Lovis C, Baud R H
Puget Sound Health Care System, Seattle, Washington, USA.
J Am Med Inform Assoc. 2000 Jul-Aug;7(4):378-91. doi: 10.1136/jamia.2000.0070378.
The authors consider the problem of exact string pattern matching using algorithms that do not require any preprocessing. To choose the most appropriate algorithm, distinctive features of the medical language must be taken into account. The characteristics of medical language are emphasized in this regard, the best algorithm of those reviewed is proposed, and detailed evaluations of time complexity for processing medical texts are provided.
The authors first illustrate and discuss the techniques of various string pattern-matching algorithms. Next, the source code and the behavior of representative exact string pattern-matching algorithms are presented in a comprehensive manner to promote their implementation. Detailed explanations of the use of various techniques to improve performance are given.
Real-time measures of time complexity with English medical texts are presented. They lead to results distinct from those found in the computer science literature, which are typically computed with normally distributed texts.
The Boyer-Moore-Horspool algorithm achieves the best overall results when used with medical texts. This algorithm usually performs at least twice as fast as the other algorithms tested.
The time performance of exact string pattern matching can be greatly improved if an efficient algorithm is used. Considering the growing amount of text handled in the electronic patient record, it is worth implementing this efficient algorithm.

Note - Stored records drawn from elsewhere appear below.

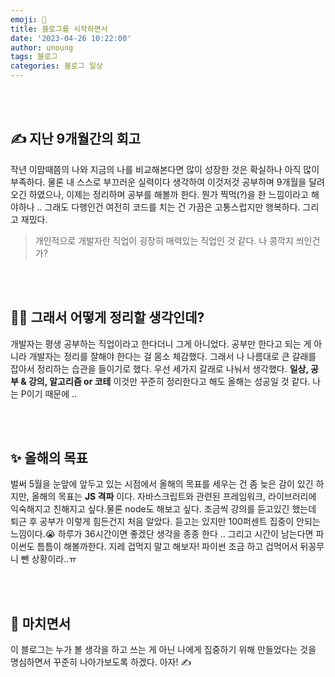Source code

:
 ```yaml
---
emoji: 🔮
title: 블로그를 시작하면서
date: '2023-04-26 10:22:00'
author: unoung
tags: 블로그
categories: 블로그 일상
---
```


<br/>
<br/>

## ✍️ 지난 9개월간의 회고

작년 이맘때쯤의 나와 지금의 나를 비교해본다면 많이 성장한 것은 확실하나 아직 많이 부족하다.
물론 내 스스로 부끄러운 실력이다 생각하여 이것저것 공부하며 9개월을 달려오긴 하였으나, 이제는 정리하며 공부를 해볼까 한다.
뭔가 찍먹(?)을 한 느낌이라고 해야하나 .. 그래도 다행인건 여전히 코드를 치는 건 가끔은 고통스럽지만 행복하다. 그리고 재밌다.

> 개인적으로 개발자란 직업이 굉장히 매력있는 직업인 것 같다. 나 콩깍지 씌인건가?

<br/>
<br/>

## 💁‍♀️ 그래서 어떻게 정리할 생각인데?

개발자는 평생 공부하는 직업이라고 한다더니 그게 아니었다. 공부만 한다고 되는 게 아니라 개발자는 정리를 잘해야 한다는 걸 몸소 체감했다.
그래서 나 나름대로 큰 갈래를 잡아서 정리하는 습관을 들이기로 했다. 우선 세가지 갈래로 나눠서 생각했다. **일상, 공부 & 강의, 알고리즘 or 코테**
이것만 꾸준히 정리한다고 해도 올해는 성공일 것 같다. 나는 P이기 때문에 ..

<br/>
<br/>

## ✨ 올해의 목표

벌써 5월을 눈앞에 앞두고 있는 시점에서 올해의 목표를 세우는 건 좀 늦은 감이 있긴 하지만, 올해의 목표는
**JS 격파** 이다. 자바스크립트와 관련된 프레임워크, 라이브러리에 익숙해지고 친해지고 싶다.물론 node도 해보고 싶다.
조금씩 강의를 듣고있긴 했는데 퇴근 후 공부가 이렇게 힘든건지 처음 알았다. 듣고는 있지만 100퍼센트 집중이 안되는 느낌이다.😭
하루가 36시간이면 좋겠단 생각을 종종 한다 ..
그리고 시간이 남는다면 파이썬도 틈틈이 해볼까한다. 지레 겁먹지 말고 해보자! 파이썬 조금 하고 겁먹어서 뒤꽁무니 뺀 상황이라..ㅠ

<br/>
<br/>

## 🌈 마치면서

이 블로그는 누가 볼 생각을 하고 쓰는 게 아닌 나에게 집중하기 위해 만들었다는 것을 명심하면서 꾸준히 나아가보도록 하겠다.
아자! ✍️

```toc

```
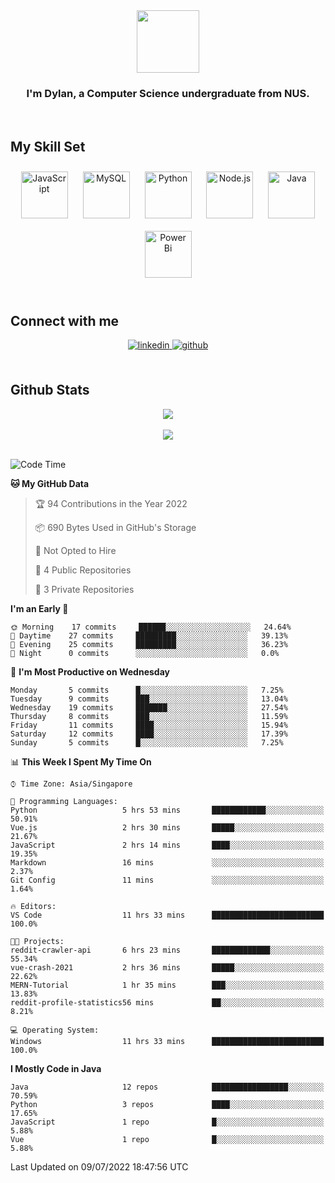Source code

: <div align="center">
<img src="https://c.tenor.com/Wx9IEmZZXSoAAAAi/hi.gif" align="center" height="" width="100" />
</div>  
  

### <div align="center">I'm Dylan, a Computer Science undergraduate from NUS.</div>  
  

<br/>  


## My Skill Set  

<div align="center">  
<img style="margin: 10px" src="https://profilinator.rishav.dev/skills-assets/javascript-original.svg" alt="JavaScript" height="75" />  
<img style="margin: 10px" src="https://profilinator.rishav.dev/skills-assets/mysql-original-wordmark.svg" alt="MySQL" height="75" />  
<img style="margin: 10px" src="https://profilinator.rishav.dev/skills-assets/python-original.svg" alt="Python" height="75" />  
<img style="margin: 10px" src="https://profilinator.rishav.dev/skills-assets/nodejs-original-wordmark.svg" alt="Node.js" height="75" />  
<img style="margin: 10px" src="https://profilinator.rishav.dev/skills-assets/java-original-wordmark.svg" alt="Java" height="75" />  
<img style="margin: 10px" src="https://profilinator.rishav.dev/skills-assets/powerbi.png" alt="Power Bi" height="75" />  
</div>

</td><td valign="top" width="33%">

</td><td valign="top" width="33%">

<br/>  


## Connect with me  
<div align="center">  
<a href="https://www.linkedin.com/in/dylansja/" target="_blank">
<img src=https://img.shields.io/badge/linkedin-%231E77B5.svg?&style=for-the-badge&logo=linkedin&logoColor=white alt=linkedin style="margin-bottom: 5px;" />
</a>
<a href="https://github.com/dsja612/" target="_blank">
<img src=https://img.shields.io/badge/github-%2324292e.svg?&style=for-the-badge&logo=github&logoColor=white alt=github style="margin-bottom: 5px;" />
</a>  
</div>
  

<br/>  


## Github Stats  

<div align="center">
<img src="https://github-readme-stats.vercel.app/api?username=dsja612&show_icons=true&theme=apprentice" align="center" />
</div>  

<br />
  
<div align="center">
<img src="https://github-readme-streak-stats.herokuapp.com?user=dsja612&theme=dark" align="center" />
</div>  

<br />
  
<!--START_SECTION:waka-->
![Code Time](http://img.shields.io/badge/Code%20Time-0%20secs-blue)

**🐱 My GitHub Data** 

> 🏆 94 Contributions in the Year 2022
 > 
> 📦 690 Bytes Used in GitHub's Storage 
 > 
> 🚫 Not Opted to Hire
 > 
> 📜 4 Public Repositories 
 > 
> 🔑 3 Private Repositories  
 > 
**I'm an Early 🐤** 

```text
🌞 Morning    17 commits     ██████░░░░░░░░░░░░░░░░░░░   24.64% 
🌆 Daytime    27 commits     █████████░░░░░░░░░░░░░░░░   39.13% 
🌃 Evening    25 commits     █████████░░░░░░░░░░░░░░░░   36.23% 
🌙 Night      0 commits      ░░░░░░░░░░░░░░░░░░░░░░░░░   0.0%

```
📅 **I'm Most Productive on Wednesday** 

```text
Monday       5 commits      █░░░░░░░░░░░░░░░░░░░░░░░░   7.25% 
Tuesday      9 commits      ███░░░░░░░░░░░░░░░░░░░░░░   13.04% 
Wednesday    19 commits     ███████░░░░░░░░░░░░░░░░░░   27.54% 
Thursday     8 commits      ███░░░░░░░░░░░░░░░░░░░░░░   11.59% 
Friday       11 commits     ████░░░░░░░░░░░░░░░░░░░░░   15.94% 
Saturday     12 commits     ████░░░░░░░░░░░░░░░░░░░░░   17.39% 
Sunday       5 commits      █░░░░░░░░░░░░░░░░░░░░░░░░   7.25%

```


📊 **This Week I Spent My Time On** 

```text
⌚︎ Time Zone: Asia/Singapore

💬 Programming Languages: 
Python                   5 hrs 53 mins       ████████████░░░░░░░░░░░░░   50.91% 
Vue.js                   2 hrs 30 mins       █████░░░░░░░░░░░░░░░░░░░░   21.67% 
JavaScript               2 hrs 14 mins       ████░░░░░░░░░░░░░░░░░░░░░   19.35% 
Markdown                 16 mins             ░░░░░░░░░░░░░░░░░░░░░░░░░   2.37% 
Git Config               11 mins             ░░░░░░░░░░░░░░░░░░░░░░░░░   1.64%

🔥 Editors: 
VS Code                  11 hrs 33 mins      █████████████████████████   100.0%

🐱‍💻 Projects: 
reddit-crawler-api       6 hrs 23 mins       █████████████░░░░░░░░░░░░   55.34% 
vue-crash-2021           2 hrs 36 mins       █████░░░░░░░░░░░░░░░░░░░░   22.62% 
MERN-Tutorial            1 hr 35 mins        ███░░░░░░░░░░░░░░░░░░░░░░   13.83% 
reddit-profile-statistics56 mins             ██░░░░░░░░░░░░░░░░░░░░░░░   8.21%

💻 Operating System: 
Windows                  11 hrs 33 mins      █████████████████████████   100.0%

```

**I Mostly Code in Java** 

```text
Java                     12 repos            █████████████████░░░░░░░░   70.59% 
Python                   3 repos             ████░░░░░░░░░░░░░░░░░░░░░   17.65% 
JavaScript               1 repo              █░░░░░░░░░░░░░░░░░░░░░░░░   5.88% 
Vue                      1 repo              █░░░░░░░░░░░░░░░░░░░░░░░░   5.88%

```



 Last Updated on 09/07/2022 18:47:56 UTC
<!--END_SECTION:waka-->
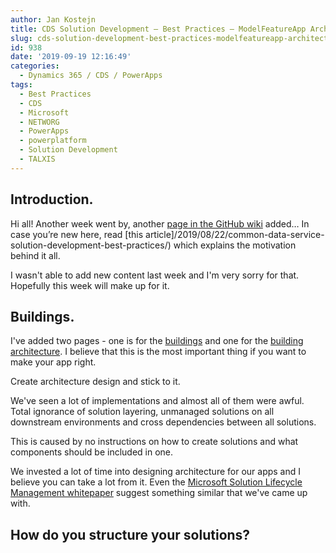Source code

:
```yaml
---
author: Jan Kostejn
title: CDS Solution Development – Best Practices – ModelFeatureApp Architecture
slug: cds-solution-development-best-practices-modelfeatureapp-architecture
id: 938
date: '2019-09-19 12:16:49'
categories:
  - Dynamics 365 / CDS / PowerApps
tags:
  - Best Practices
  - CDS
  - Microsoft
  - NETWORG
  - PowerApps
  - powerplatform
  - Solution Development
  - TALXIS
---
```


## Introduction.

Hi all! Another week went by, another [page in the GitHub wiki](https://github.com/NETWORG/cds-solution-development-docs/wiki/Buildings) added… In case you’re new here, read [this article]/2019/08/22/common-data-service-solution-development-best-practices/) which explains the motivation behind it all.

I wasn't able to add new content last week and I'm very sorry for that. Hopefully this week will make up for it.

## Buildings.

I've added two pages - one is for the [buildings](https://github.com/NETWORG/cds-solution-development-docs/wiki/Buildings) and one for the [building architecture](https://github.com/NETWORG/cds-solution-development-docs/wiki/Architecture). I believe that this is the most important thing if you want to make your app right.

Create architecture design and stick to it.

We've seen a lot of implementations and almost all of them were awful. Total ignorance of solution layering, unmanaged solutions on all downstream environments and cross dependencies between all solutions.

This is caused by no instructions on how to create solutions and what components should be included in one.

We invested a lot of time into designing architecture for our apps and I believe you can take a lot from it. Even the [Microsoft Solution Lifecycle Management whitepaper](https://www.microsoft.com/en-us/download/details.aspx?id=57777&WT.mc_id=rss_alldownloads_all) suggest something similar that we've came up with.

## How do you structure your solutions?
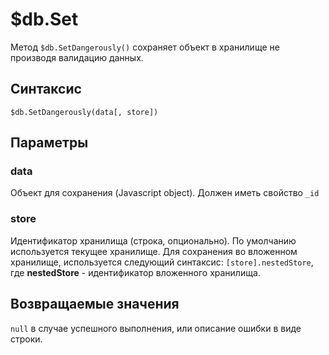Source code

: # $db.Set
Метод `$db.SetDangerously()` сохраняет объект в хранилище не производя валидацию данных. 

## Синтаксис  

```
$db.SetDangerously(data[, store])
```  

## Параметры

### data   
Объект для сохранения (Javascript object).  Должен иметь свойство `_id`   

### store  
Идентификатор хранилища (строка, опционально). По умолчанию используется текущее хранилище.
Для сохранения во вложенном хранилище, используется следующий синтаксис: `[store].nestedStore`,
где **nestedStore** - идентификатор вложенного хранилища.

## Возвращаемые значения  
`null` в случае успешного выполнения, или описание ошибки в виде строки.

作者考虑使用无需任何预处理的算法来解决精确字符串模式匹配问题。为了选择最合适的算法,必须考虑医学语言的独特特征。在此方面强调了医学语言的特点,提出了所审查算法中最佳的算法,并提供了处理医学文本的时间复杂度的详细评估。
作者首先说明并讨论各种字符串模式匹配算法的技术。接下来,全面展示代表性精确字符串模式匹配算法的源代码和行为,以促进其实现。给出了使用各种技术提高性能的详细解释。
给出了对英文医学文本时间复杂度的实时测量结果。这些结果与计算机科学文献中的结果不同,后者通常是用正态分布文本计算得出的。
Boyer-Moore-Horspool算法与医学文本一起使用时能取得最佳的总体结果。该算法的执行速度通常至少是其他测试算法的两倍。
如果使用高效算法,精确字符串模式匹配的时间性能可以大大提高。考虑到电子病历中处理的文本量不断增加,值得实施这种高效算法。